When there is an increased demand on the blood supply (such as when eating) or reduction in supply (i.e. hypovolemic states) in patients with chronic mesenteric ischaemia, a transient ischemia of the bowel occurs, resulting in symptom onset.
Chronic mesenteric ischaemia occurs mostly in patients >60yrs and more commonly in females. Patients with atherosclerotic disease in the mesenteric vessels are often asymptomatic, and as such the condition is typically under-reported. However the prevalence of atherosclerotic involvement in the mesenteric vessels has been reported between 30-50%.
The main risk factors for chronic mesenteric ischaemia are smoking, hypertension, diabetes mellitus, and hypercholesterolemia.
The classical set of symptoms associated with chronic mesenteric ischaemia are:
- Postprandial pain – classically occurring around 10mins-4hrs after eating
- This may be associated with a fear of eating (sitophobia), as eating becomes linked to pain
- Weight loss – a combination of decreased calorie intake and malabsorption
- Concurrent vascular co-morbidities, e.g. previous MI, stroke, or PVD
Other less specific symptoms may include change in bowel habit (typically loose), nausea, and vomiting. Examination findings are often non specific; evidence of malnutrition/cachexia, generalised abdominal tenderness, and abdominal bruits may be present.
Often a patient has undergone several other investigations for other pathologies before the diagnosis of chronic mesenteric ischaemia is reached.
Possible differentials for the chronic non-specific abdominal pain may include chronic pancreatitis, gallstone pathology, peptic ulcer disease, or upper GI malignancy
Blood tests will routinely be normal, yet typically routine bloods (including FBC, U&Es, and LFTs) will have been performed prior to the diagnosis of chronic mesenteric ischaemia being reached. Anaemia may be confounding symptoms and cardiovascular risk profile factors (lipids, glucose) may be abnormal.
CT angiography is the diagnostic test of choice, providing good anatomical views of all vessels and can help gauge any intervention required; catheter angiography previously was the gold standard imaging modality but is now used less due to the improvement of CT angiography.

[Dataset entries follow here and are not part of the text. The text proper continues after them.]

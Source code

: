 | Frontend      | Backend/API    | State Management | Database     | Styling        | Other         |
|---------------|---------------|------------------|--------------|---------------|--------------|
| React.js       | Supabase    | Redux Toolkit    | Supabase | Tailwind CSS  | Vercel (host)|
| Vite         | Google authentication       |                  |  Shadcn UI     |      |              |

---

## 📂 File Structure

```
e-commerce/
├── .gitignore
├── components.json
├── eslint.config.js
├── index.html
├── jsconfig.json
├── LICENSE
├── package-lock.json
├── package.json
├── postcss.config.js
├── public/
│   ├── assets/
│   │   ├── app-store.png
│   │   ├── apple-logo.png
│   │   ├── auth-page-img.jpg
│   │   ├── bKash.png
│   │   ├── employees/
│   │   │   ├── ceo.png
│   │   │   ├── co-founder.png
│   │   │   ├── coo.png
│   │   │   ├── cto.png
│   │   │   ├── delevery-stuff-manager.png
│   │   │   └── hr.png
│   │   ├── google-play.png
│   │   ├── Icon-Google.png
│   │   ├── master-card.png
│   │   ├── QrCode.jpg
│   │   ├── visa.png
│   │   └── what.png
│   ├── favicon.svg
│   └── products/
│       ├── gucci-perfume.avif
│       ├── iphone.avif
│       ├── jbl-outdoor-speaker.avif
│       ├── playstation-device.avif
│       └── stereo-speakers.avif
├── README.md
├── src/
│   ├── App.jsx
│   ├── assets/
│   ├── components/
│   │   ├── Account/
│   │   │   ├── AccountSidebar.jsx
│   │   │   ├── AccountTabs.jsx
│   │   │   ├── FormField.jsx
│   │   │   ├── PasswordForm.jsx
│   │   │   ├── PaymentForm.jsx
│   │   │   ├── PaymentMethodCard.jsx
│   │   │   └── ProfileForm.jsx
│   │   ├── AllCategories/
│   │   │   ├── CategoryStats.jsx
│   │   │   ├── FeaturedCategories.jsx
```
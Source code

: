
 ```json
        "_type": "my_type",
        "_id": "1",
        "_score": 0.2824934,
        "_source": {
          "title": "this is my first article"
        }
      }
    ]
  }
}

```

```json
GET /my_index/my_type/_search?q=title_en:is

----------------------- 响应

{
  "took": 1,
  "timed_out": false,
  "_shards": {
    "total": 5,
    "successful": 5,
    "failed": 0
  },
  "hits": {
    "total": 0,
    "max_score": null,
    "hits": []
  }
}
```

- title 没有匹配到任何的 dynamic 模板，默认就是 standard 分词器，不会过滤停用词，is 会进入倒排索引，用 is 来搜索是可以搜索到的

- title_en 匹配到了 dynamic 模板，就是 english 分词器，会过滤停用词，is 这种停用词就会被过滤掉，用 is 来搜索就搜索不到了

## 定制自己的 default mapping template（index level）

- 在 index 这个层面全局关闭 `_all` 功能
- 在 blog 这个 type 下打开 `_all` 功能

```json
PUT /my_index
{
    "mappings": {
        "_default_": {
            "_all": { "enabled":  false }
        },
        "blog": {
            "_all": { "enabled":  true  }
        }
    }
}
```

Management plans for chronic mesenteric ischaemia are typically made jointly between the interventional radiologists and vascular surgeons.

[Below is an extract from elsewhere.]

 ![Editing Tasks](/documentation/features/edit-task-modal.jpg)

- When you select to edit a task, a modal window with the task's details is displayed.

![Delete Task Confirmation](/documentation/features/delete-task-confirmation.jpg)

Patients should be started on best medical therapy, including an antiplatelet agent and a statin (if not already), alongside advice promoting weight loss, increasing exercise, and smoking cessation. Stabilising the atherosclerotic plaque with such agents will prevent subsequent worsening of the disease.

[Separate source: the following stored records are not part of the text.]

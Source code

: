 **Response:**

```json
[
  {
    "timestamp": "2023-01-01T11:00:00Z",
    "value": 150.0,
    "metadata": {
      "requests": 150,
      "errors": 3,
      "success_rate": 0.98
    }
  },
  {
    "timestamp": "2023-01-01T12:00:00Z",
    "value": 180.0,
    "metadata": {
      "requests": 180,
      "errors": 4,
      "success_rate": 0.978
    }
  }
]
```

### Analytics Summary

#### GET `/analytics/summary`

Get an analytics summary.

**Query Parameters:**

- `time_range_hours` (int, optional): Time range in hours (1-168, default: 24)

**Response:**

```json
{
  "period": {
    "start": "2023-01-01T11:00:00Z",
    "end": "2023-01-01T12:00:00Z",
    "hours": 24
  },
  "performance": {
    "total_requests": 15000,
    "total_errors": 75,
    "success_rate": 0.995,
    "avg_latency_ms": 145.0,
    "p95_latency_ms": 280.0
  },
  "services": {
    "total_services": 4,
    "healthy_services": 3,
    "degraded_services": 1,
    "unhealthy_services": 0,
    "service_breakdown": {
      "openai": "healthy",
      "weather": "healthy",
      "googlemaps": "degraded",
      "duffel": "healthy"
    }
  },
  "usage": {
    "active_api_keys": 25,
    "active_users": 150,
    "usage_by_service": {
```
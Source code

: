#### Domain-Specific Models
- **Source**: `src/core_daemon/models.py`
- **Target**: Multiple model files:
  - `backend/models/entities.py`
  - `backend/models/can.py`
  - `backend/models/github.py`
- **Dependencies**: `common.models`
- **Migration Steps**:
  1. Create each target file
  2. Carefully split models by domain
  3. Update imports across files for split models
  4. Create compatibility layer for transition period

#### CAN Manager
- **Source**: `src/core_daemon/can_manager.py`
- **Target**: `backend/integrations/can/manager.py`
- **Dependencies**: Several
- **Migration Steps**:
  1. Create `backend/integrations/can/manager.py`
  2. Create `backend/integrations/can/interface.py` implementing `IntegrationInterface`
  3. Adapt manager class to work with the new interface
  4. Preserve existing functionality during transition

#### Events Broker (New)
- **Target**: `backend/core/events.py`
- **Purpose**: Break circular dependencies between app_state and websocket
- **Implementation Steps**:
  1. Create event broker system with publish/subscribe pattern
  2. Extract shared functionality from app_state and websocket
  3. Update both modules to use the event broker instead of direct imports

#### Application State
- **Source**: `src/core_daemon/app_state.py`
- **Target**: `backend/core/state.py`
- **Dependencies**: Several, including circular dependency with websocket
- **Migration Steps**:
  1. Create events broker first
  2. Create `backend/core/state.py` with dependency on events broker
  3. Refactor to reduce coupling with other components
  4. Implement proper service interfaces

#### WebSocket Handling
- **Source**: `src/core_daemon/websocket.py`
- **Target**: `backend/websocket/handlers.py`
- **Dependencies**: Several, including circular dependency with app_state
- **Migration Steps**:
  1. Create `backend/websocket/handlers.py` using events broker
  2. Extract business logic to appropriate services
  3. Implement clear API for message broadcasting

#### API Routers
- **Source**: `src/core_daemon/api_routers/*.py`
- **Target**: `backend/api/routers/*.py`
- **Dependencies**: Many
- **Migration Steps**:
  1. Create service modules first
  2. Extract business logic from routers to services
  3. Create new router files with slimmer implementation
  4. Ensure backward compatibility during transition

Surgical intervention is warranted in severe disease, progressive disease, or presence of debilitating symptoms (including signs of weight loss or malabsorption). The ultimate decision about which approach to take will depend on the location and severity of the disease, alongside patient factors and co-morbidities:
- Endovascular procedures (more common) – consists of mesenteric angioplasty with stenting
- Open procedures (less common) – consists of an endartectomy or a bypass procedure.
Mesenteric angioplasty is typically performed percutaneously, through either the femoral artery or brachial/axillary artery, allowing a catheter to be passed to the appropriate vessel under radiological guidance. A small balloon is expanded to dilate the vessel (Fig. 3), with any stent deployed if required.
Such procedures provide a shorter hospital stay with faster mobilisation for the patient. The main complications from endovascular intervention are haematoma at the arterial puncture site, risk of embolisation, and vessel perforation.
The main complications of chronic mesenteric ischaemia are bowel infarction with necrosis or malabsorption. Many patients will also have concurrent cardiovascular disease which will also require suitable medical management and optimisation.
Prognosis after intervention is good, with comparable results in terms of relief of symptoms between open surgery and endovascular methods.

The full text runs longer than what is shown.